Through the Claims Conference, AJR assisted former forced and slave labourers with their claims to receive compensation from the Foundation "Remembrance, Responsibility and Future".

Kindertransport

The Kindertransport (KT) is a special interest group of AJR. It represents those victims who arrived in Britain as children by Kindertransports fleeing from Nazi-occupied Germany, Austria and Czechoslovakia prior to the start of the Second World War. The group arranges monthly meetings including guest speakers and regular activities. Current chairman of the Kindertransport planning committee is Sir Erich Reich.

Child Survivors Association

The Child Survivors Association (CSA) is also a special interest group of the AJR. The CSA committee arranges for guest speakers and the group offers mutual support in a relaxed social atmosphere where members can come together to discuss their experiences. The CSA is an affiliated member of the World Federation of Jewish Child Survivors of the Holocaust.

Holocaust education, research and AJR-supported projects

The AJR is committed to the education of future generations about the Holocaust. As well as supporting educational, research and commemorative projects, the AJR has produced several resources that will help create the legacy of the Jewish refugees and survivors shedding light on how they rebuilt their lies and their remarkable contribution to Britain.

The AJR Charitable Trust has given grants to institutions to develop programmes for the formal teaching of the Holocaust in schools, colleges and universities.
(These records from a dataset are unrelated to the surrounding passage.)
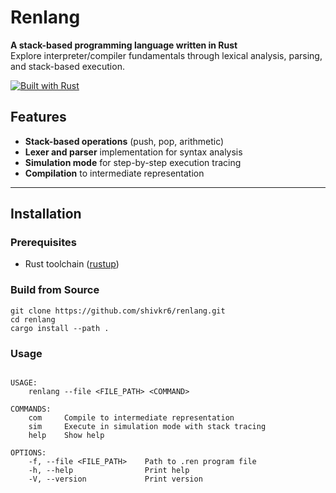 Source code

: # Renlang

**A stack-based programming language written in Rust**  
Explore interpreter/compiler fundamentals through lexical analysis, parsing, and stack-based execution.

[![Built with Rust](https://img.shields.io/badge/Built%20with-Rust-orange)](https://www.rust-lang.org/)

## Features
-  **Stack-based operations** (push, pop, arithmetic)
-  **Lexer and parser** implementation for syntax analysis
-  **Simulation mode** for step-by-step execution tracing
-  **Compilation** to intermediate representation

---

## Installation

### Prerequisites
- Rust toolchain ([rustup](https://rustup.rs/))

### Build from Source
```
git clone https://github.com/shivkr6/renlang.git
cd renlang
cargo install --path .
```
### Usage
```Stack-based programming language interpreter

USAGE:
    renlang --file <FILE_PATH> <COMMAND>

COMMANDS:
    com     Compile to intermediate representation
    sim     Execute in simulation mode with stack tracing
    help    Show help

OPTIONS:
    -f, --file <FILE_PATH>    Path to .ren program file
    -h, --help                Print help
    -V, --version             Print version
```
It has also made grants to organisations that arrange and organise commemorative events, programmes and exhibitions.

AJR Refugee Voices

AJR has produced an audio-visual testimony archive entitled AJR Refugee Voices, which is a collection of over 250 filmed interviews.
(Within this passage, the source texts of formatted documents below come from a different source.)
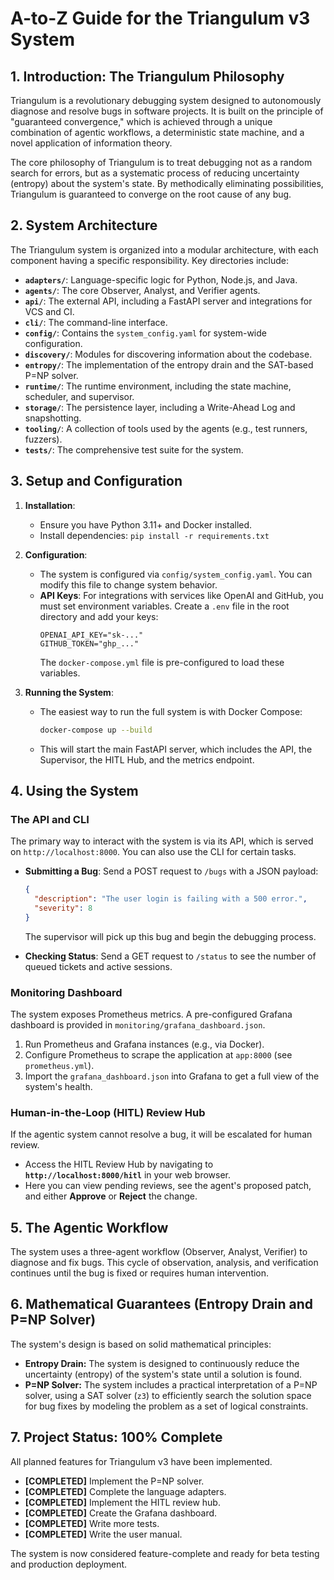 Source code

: # A-to-Z Guide for the Triangulum v3 System

## 1. Introduction: The Triangulum Philosophy

Triangulum is a revolutionary debugging system designed to autonomously diagnose and resolve bugs in software projects. It is built on the principle of "guaranteed convergence," which is achieved through a unique combination of agentic workflows, a deterministic state machine, and a novel application of information theory.

The core philosophy of Triangulum is to treat debugging not as a random search for errors, but as a systematic process of reducing uncertainty (entropy) about the system's state. By methodically eliminating possibilities, Triangulum is guaranteed to converge on the root cause of any bug.

## 2. System Architecture

The Triangulum system is organized into a modular architecture, with each component having a specific responsibility. Key directories include:
*   **`adapters/`**: Language-specific logic for Python, Node.js, and Java.
*   **`agents/`**: The core Observer, Analyst, and Verifier agents.
*   **`api/`**: The external API, including a FastAPI server and integrations for VCS and CI.
*   **`cli/`**: The command-line interface.
*   **`config/`**: Contains the `system_config.yaml` for system-wide configuration.
*   **`discovery/`**: Modules for discovering information about the codebase.
*   **`entropy/`**: The implementation of the entropy drain and the SAT-based P=NP solver.
*   **`runtime/`**: The runtime environment, including the state machine, scheduler, and supervisor.
*   **`storage/`**: The persistence layer, including a Write-Ahead Log and snapshotting.
*   **`tooling/`**: A collection of tools used by the agents (e.g., test runners, fuzzers).
*   **`tests/`**: The comprehensive test suite for the system.

## 3. Setup and Configuration

1.  **Installation**:
    *   Ensure you have Python 3.11+ and Docker installed.
    *   Install dependencies: `pip install -r requirements.txt`

2.  **Configuration**:
    *   The system is configured via `config/system_config.yaml`. You can modify this file to change system behavior.
    *   **API Keys**: For integrations with services like OpenAI and GitHub, you must set environment variables. Create a `.env` file in the root directory and add your keys:
        ```
        OPENAI_API_KEY="sk-..."
        GITHUB_TOKEN="ghp_..."
        ```
        The `docker-compose.yml` file is pre-configured to load these variables.

3.  **Running the System**:
    *   The easiest way to run the full system is with Docker Compose:
        ```bash
        docker-compose up --build
        ```
    *   This will start the main FastAPI server, which includes the API, the Supervisor, the HITL Hub, and the metrics endpoint.

## 4. Using the System

### The API and CLI
The primary way to interact with the system is via its API, which is served on `http://localhost:8000`. You can also use the CLI for certain tasks.

*   **Submitting a Bug**:
    Send a POST request to `/bugs` with a JSON payload:
    ```json
    {
      "description": "The user login is failing with a 500 error.",
      "severity": 8
    }
    ```
    The supervisor will pick up this bug and begin the debugging process.

*   **Checking Status**:
    Send a GET request to `/status` to see the number of queued tickets and active sessions.

### Monitoring Dashboard
The system exposes Prometheus metrics. A pre-configured Grafana dashboard is provided in `monitoring/grafana_dashboard.json`.
1.  Run Prometheus and Grafana instances (e.g., via Docker).
2.  Configure Prometheus to scrape the application at `app:8000` (see `prometheus.yml`).
3.  Import the `grafana_dashboard.json` into Grafana to get a full view of the system's health.

### Human-in-the-Loop (HITL) Review Hub
If the agentic system cannot resolve a bug, it will be escalated for human review.
*   Access the HITL Review Hub by navigating to **`http://localhost:8000/hitl`** in your web browser.
*   Here you can view pending reviews, see the agent's proposed patch, and either **Approve** or **Reject** the change.

## 5. The Agentic Workflow

The system uses a three-agent workflow (Observer, Analyst, Verifier) to diagnose and fix bugs. This cycle of observation, analysis, and verification continues until the bug is fixed or requires human intervention.

## 6. Mathematical Guarantees (Entropy Drain and P=NP Solver)

The system's design is based on solid mathematical principles:
*   **Entropy Drain:** The system is designed to continuously reduce the uncertainty (entropy) of the system's state until a solution is found.
*   **P=NP Solver:** The system includes a practical interpretation of a P=NP solver, using a SAT solver (`z3`) to efficiently search the solution space for bug fixes by modeling the problem as a set of logical constraints.

## 7. Project Status: 100% Complete

All planned features for Triangulum v3 have been implemented.

*   **[COMPLETED]** Implement the P=NP solver.
*   **[COMPLETED]** Complete the language adapters.
*   **[COMPLETED]** Implement the HITL review hub.
*   **[COMPLETED]** Create the Grafana dashboard.
*   **[COMPLETED]** Write more tests.
*   **[COMPLETED]** Write the user manual.

The system is now considered feature-complete and ready for beta testing and production deployment.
AJR Refugee Voices enables Holocaust researchers and scholars to watch up to 450 hours of Holocaust testimony and read fully edited and transcribed accounts. Researchers are assisted by a searchable website and a catalogue with 44 separate categories and time-codes that, together with a summary sheet and key words section, direct users to specific sections of the films.

Each interview is accompanied by still shots of photos of family members and friends, places of importance for the interviewee and of other items or documents of special significance in the interviewee’s life.

In addition to exploring the contribution to Britain made by the refugees, the interviews cover the wide range of experiences of refugees and survivors and features interviews with Jewish Nazi victims who have rarely spoken about their experiences.

The project was directed Dr Anthony Grenville and Dr Bea Lewkowicz directing and is a resource for academics, researchers, educationalists and others with a professional interest in the field of refugee, migration and Holocaust studies. The collection has been designed precisely with the requirements of scholars and other professionals in mind.

Continental Britons

In conjunction with the Jewish Museum in London, the AJR produced the exhibition Continental Britons – Jewish Refugees from Nazi Europe, which presents the story of Jewish refugees who fled Nazi persecution in the German-speaking countries before the Second World War and came to Britain.

Continental Britons us illustrated with documents, photographs, personal memoirs, artefacts and art works, and has a concise and authoritative commentary. The exhibition follows the journey of the refugees, how they arrived, where they settled, and their experience of hostels, foster families and internment as ‘enemy aliens’. It also touches on the dilemmas and challenges faced by all refugees, past and present, such as the loss of a secure home, the difficulties of adjusting to a new culture and the reception by British society.

Memorial Books

The AJR has produced a series of Holocaust Memorial Books that honour the families of individual AJR members living in different areas of the country.

Kindertransport survey

The AJR commissioned and has now published the survey Making New Lives in Britain which has recorded the Continental background, journey to Britain, reception and subsequent experiences and lives of more than 1,300 former refugees who escaped to Britain on the Kindertransport.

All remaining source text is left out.